Research & Development

Successful Aerospike Engine Static Fire Test, June 21, 2003

A team from California State University, Long Beach, in partnership with Garvey Spacecraft Corporation (GSC), successfully conducted a static fire test of a 1000 lbf ablative annular aerospike rocket engine in the Mojave desert on June 21, 2003 using LOX and ethanol. The engine ran successfully for the planned 4 seconds. The test also demonstrated the avionics architecture to be used in subsequent Prospector-3 flights as part of the development of a low cost thrust vector control system.

Static fire test movie #1 and movie #2 (courtesy of Richard Ornellas)

Note: the pieces "flying around" come from the particle boards placed to "protect" the concrete below the engine


Aerospike engine in operation

About aerospike engines

Unlike conventional rocket engines which are designed to operate optimally at a single altitude (and thus suffer losses at other operating conditions), aerospike engines offer the advantage of self compensation as the launch vehicle climbs through the atmosphere and provide improvements in propulsive efficiency when operating below design pressure when compared with conventional bell shaped nozzle. This technology would greatly benefit single stage to orbit (SSTO) vehicles, or vehicles which, like the Space Shuttle, operate with engines from sea-level to orbital velocity.
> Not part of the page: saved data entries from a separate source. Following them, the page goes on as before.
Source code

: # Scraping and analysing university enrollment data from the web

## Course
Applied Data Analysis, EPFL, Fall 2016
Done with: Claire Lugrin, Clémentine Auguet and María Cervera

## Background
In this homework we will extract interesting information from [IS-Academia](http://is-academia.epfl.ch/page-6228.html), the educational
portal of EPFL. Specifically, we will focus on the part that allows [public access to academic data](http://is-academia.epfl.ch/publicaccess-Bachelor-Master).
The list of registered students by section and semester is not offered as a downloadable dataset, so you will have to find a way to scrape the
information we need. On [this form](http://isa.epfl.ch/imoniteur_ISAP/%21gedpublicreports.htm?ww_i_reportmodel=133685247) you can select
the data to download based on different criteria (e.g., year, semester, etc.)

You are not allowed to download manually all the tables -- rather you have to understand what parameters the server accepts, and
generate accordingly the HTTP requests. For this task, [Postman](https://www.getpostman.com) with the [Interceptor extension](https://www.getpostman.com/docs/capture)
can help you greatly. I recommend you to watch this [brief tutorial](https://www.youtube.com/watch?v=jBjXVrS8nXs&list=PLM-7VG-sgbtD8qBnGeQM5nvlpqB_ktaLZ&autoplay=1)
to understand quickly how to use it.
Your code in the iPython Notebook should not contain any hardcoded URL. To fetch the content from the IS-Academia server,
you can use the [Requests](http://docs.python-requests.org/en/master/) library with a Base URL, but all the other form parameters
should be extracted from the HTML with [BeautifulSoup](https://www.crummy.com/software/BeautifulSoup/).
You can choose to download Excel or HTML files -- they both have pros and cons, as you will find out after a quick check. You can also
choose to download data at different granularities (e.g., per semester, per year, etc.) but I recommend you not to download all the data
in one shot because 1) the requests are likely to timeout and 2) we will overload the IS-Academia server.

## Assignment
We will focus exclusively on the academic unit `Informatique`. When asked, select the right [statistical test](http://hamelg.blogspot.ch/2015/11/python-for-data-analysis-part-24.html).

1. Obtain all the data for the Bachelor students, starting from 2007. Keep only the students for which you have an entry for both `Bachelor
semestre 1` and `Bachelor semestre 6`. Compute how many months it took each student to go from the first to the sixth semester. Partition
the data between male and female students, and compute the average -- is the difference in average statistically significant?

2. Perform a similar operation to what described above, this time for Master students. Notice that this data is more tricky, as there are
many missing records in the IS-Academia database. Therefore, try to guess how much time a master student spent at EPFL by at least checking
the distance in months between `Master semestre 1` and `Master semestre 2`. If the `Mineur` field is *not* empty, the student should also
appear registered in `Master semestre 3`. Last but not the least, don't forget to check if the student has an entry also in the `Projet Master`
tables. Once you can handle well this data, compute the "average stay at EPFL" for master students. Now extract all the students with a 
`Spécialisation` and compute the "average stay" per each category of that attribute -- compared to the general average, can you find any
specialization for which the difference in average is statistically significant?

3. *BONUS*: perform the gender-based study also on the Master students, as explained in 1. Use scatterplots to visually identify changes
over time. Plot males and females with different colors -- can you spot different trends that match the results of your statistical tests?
Aerospike engines were investigated by Rocketdyne in the 1960's, and then again as part of the now defunct X-33 program. As part of the latter, Boeing Rocketdyne developed the RS-2200, a linear aerospike which was static fired several times. However, to date, no aerospike engine using liquid propellants is known to have powered a rocket in flight after more than four decades of research.

About this aerospike engine static fire test

The static fire test came a little more than a year after the static fire test of their first aerospike engine during which the plug failed after 200 ms. The new engine design was based on the previous one with modifications to address issues raised with the first one, such as the addition of a second ignition port. More importantly, the modified design incorporated a titanium rod running through the center of the graphite plug and isolated with RTV.

aerospike on stand

Aerospike engine mounted to test stand

Pressure and force data was collected during the test and will be posted as it becomes available.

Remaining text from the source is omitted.